START LISTED RECORDS
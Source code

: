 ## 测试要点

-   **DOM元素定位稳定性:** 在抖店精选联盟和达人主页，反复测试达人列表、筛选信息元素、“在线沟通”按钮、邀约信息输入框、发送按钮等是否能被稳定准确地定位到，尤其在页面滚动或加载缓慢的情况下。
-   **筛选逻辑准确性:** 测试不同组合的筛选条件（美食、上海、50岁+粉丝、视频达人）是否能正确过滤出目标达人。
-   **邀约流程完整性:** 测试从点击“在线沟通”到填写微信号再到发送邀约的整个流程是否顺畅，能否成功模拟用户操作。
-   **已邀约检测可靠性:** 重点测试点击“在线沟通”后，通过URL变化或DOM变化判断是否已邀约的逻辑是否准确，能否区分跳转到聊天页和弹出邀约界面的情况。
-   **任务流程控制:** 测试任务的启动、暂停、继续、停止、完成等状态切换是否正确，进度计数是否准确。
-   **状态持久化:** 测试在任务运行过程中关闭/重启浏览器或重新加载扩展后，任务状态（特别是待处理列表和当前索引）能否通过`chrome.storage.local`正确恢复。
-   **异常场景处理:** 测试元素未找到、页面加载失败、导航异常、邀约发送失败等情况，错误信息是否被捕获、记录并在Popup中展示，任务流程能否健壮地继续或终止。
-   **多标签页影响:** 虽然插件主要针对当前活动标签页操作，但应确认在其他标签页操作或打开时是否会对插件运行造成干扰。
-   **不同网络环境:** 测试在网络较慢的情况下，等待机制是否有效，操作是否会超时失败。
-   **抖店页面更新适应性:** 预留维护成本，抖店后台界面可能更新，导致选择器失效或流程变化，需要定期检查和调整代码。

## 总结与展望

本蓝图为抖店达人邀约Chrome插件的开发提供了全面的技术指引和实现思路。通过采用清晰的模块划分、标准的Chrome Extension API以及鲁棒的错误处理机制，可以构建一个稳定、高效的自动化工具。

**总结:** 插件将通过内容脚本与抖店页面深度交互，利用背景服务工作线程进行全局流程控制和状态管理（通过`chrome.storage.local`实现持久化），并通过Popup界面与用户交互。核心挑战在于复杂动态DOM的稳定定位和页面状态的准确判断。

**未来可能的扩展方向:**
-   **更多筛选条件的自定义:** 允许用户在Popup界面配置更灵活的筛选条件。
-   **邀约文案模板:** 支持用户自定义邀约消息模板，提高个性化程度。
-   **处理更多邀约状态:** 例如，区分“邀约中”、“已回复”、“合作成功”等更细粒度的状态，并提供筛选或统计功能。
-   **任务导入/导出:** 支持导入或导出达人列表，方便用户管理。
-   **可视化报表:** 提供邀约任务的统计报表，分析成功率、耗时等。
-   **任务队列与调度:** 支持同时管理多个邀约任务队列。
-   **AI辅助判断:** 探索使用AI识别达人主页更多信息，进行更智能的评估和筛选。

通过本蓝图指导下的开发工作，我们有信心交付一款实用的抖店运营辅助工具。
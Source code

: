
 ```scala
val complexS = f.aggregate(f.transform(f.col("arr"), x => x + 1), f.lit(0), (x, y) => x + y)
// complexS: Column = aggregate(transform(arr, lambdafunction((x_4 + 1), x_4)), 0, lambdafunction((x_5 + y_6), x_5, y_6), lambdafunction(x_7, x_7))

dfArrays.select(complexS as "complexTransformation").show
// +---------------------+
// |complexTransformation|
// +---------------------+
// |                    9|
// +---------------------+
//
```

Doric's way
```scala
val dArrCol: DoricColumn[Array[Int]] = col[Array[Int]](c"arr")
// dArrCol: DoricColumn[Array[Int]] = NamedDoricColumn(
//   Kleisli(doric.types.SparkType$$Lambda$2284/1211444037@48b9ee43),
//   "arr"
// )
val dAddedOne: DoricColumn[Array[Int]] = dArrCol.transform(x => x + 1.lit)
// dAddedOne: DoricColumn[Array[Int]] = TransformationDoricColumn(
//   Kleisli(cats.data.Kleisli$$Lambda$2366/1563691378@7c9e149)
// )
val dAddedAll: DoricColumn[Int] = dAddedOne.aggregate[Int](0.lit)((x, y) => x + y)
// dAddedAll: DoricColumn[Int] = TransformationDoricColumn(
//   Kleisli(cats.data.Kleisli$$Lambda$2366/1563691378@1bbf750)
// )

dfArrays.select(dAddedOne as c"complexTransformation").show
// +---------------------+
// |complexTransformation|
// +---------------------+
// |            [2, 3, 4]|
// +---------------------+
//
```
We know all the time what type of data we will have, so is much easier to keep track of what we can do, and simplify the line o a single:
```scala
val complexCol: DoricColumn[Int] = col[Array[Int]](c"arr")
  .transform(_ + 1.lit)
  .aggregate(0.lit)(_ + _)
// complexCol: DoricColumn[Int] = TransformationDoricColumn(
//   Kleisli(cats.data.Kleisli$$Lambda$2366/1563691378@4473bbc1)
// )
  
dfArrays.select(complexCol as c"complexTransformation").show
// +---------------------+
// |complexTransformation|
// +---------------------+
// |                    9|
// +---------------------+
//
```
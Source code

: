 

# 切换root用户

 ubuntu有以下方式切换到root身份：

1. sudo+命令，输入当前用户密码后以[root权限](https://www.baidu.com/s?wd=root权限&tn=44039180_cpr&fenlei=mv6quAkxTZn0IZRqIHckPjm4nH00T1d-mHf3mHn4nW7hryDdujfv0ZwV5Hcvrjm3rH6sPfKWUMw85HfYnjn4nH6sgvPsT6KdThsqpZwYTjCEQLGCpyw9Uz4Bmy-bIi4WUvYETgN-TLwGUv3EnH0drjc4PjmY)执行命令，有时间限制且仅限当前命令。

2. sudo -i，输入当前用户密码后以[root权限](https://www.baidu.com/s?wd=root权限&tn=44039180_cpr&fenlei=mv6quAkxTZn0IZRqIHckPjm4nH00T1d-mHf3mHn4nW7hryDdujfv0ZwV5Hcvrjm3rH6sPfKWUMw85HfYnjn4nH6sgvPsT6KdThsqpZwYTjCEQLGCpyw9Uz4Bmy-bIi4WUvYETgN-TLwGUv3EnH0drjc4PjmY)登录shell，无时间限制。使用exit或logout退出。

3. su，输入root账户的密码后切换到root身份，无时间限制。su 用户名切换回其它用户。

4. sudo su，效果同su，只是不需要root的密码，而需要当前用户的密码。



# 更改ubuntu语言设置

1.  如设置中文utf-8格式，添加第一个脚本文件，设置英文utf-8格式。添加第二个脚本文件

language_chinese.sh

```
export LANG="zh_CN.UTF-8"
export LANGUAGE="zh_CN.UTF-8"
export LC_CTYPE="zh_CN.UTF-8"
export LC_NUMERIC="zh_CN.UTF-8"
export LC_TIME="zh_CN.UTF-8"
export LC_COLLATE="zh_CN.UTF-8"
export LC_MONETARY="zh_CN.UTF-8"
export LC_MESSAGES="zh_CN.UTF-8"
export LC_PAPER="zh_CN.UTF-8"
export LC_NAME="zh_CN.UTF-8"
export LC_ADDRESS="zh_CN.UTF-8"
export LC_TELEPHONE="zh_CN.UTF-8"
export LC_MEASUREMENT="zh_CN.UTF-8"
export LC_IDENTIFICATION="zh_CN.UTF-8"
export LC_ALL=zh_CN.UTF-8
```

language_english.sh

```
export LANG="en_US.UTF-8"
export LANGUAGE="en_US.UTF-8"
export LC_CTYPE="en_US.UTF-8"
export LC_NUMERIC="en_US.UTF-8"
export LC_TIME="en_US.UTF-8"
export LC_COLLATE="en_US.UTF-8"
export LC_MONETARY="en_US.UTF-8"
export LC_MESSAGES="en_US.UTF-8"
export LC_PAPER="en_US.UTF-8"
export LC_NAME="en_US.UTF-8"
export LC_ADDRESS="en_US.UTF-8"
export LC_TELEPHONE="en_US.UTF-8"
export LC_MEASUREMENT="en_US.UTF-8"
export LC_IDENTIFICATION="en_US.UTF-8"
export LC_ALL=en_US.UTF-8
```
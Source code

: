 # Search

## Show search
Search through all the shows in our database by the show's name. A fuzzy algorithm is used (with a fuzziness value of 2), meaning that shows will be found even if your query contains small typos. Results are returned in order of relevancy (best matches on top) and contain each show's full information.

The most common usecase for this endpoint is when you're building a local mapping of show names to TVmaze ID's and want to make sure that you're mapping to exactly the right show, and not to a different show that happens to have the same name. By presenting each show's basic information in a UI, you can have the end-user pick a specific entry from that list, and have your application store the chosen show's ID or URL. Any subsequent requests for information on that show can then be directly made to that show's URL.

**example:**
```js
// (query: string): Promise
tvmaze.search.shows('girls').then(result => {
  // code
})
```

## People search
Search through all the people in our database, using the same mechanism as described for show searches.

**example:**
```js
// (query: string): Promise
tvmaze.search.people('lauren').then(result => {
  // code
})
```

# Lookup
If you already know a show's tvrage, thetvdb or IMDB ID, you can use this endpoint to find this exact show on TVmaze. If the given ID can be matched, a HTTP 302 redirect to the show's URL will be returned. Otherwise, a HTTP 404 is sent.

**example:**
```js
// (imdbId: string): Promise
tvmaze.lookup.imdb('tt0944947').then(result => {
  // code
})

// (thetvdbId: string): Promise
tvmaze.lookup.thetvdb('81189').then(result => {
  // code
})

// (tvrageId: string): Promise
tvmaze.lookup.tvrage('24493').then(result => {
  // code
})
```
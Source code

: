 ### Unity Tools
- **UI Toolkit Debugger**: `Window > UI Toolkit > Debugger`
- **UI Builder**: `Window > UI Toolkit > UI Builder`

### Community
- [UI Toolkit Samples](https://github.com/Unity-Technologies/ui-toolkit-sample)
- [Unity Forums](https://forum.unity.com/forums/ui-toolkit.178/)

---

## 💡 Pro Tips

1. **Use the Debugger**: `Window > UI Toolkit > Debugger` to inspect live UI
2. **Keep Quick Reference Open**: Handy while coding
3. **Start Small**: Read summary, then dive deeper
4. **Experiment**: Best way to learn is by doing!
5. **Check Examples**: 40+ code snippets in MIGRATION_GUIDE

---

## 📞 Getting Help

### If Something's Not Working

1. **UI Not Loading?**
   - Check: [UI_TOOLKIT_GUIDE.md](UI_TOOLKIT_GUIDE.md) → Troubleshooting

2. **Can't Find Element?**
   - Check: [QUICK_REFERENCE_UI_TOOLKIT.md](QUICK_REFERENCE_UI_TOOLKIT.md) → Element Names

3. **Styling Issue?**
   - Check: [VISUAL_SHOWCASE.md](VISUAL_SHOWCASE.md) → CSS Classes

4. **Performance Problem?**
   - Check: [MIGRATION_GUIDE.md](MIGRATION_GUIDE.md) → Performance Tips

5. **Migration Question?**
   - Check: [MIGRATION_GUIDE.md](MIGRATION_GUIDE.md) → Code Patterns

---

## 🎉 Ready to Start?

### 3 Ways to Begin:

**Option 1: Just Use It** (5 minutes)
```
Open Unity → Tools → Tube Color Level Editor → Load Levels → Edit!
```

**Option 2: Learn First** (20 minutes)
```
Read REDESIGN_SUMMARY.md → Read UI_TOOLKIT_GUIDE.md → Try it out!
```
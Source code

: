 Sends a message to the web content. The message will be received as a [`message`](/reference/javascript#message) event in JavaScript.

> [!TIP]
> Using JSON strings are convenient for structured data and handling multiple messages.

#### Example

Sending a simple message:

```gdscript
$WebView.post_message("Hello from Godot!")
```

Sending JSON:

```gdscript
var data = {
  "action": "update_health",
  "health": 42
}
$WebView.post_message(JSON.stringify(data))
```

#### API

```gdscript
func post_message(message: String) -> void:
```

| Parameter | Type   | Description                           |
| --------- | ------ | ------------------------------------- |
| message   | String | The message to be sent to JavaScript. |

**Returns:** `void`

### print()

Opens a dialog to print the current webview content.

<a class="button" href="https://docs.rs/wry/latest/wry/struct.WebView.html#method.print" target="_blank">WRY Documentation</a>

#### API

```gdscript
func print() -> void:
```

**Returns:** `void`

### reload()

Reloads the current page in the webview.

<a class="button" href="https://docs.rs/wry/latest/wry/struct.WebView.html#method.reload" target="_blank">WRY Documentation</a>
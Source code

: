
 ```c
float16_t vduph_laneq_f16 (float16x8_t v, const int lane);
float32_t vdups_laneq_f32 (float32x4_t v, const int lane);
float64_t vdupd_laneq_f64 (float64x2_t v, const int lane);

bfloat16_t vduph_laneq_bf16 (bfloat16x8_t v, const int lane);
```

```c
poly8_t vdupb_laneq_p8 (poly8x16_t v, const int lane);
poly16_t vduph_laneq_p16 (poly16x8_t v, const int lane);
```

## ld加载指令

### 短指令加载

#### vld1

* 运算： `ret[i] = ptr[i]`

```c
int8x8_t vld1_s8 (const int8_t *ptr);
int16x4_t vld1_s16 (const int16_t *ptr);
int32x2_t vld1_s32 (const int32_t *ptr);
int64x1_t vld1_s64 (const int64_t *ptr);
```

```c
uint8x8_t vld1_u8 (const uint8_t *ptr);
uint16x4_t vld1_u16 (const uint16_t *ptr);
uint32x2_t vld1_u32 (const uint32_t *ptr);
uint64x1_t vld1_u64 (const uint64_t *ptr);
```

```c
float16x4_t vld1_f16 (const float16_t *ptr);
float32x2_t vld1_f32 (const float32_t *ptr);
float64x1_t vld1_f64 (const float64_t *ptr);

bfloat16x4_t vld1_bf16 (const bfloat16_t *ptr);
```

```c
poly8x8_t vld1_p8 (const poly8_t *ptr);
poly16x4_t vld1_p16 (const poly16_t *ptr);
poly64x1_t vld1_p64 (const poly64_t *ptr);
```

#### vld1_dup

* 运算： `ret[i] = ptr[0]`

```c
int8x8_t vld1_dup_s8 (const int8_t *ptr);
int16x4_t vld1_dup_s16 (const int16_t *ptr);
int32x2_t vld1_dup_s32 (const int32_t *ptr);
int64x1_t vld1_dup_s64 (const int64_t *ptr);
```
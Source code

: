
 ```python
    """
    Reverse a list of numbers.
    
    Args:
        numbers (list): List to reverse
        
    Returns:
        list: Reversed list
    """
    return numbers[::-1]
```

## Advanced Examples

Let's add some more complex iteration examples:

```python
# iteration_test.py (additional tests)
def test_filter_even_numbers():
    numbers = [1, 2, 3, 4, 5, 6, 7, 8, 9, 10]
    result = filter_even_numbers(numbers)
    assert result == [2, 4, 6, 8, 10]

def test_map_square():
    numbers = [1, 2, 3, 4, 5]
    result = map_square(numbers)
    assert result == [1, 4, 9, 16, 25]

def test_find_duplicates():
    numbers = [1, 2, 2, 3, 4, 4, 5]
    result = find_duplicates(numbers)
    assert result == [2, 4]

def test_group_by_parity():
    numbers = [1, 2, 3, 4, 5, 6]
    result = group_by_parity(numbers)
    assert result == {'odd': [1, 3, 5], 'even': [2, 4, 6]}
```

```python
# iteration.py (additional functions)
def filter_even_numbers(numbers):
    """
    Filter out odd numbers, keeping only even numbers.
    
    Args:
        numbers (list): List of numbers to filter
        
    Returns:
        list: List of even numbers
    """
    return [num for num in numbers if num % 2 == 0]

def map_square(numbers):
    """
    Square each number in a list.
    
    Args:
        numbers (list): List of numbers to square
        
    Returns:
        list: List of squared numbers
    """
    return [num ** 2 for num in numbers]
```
END LISTED RECORDS
*PROBLEM DETAILS*:
Return all lines of the data in which the string "assert" appears.

*ANSWER BELOW*:
    assert result == [2, 4, 6, 8, 10]
    assert result == [1, 4, 9, 16, 25]
    assert result == [2, 4]
    assert result == {'odd': [1, 3, 5], 'even': [2, 4, 6]}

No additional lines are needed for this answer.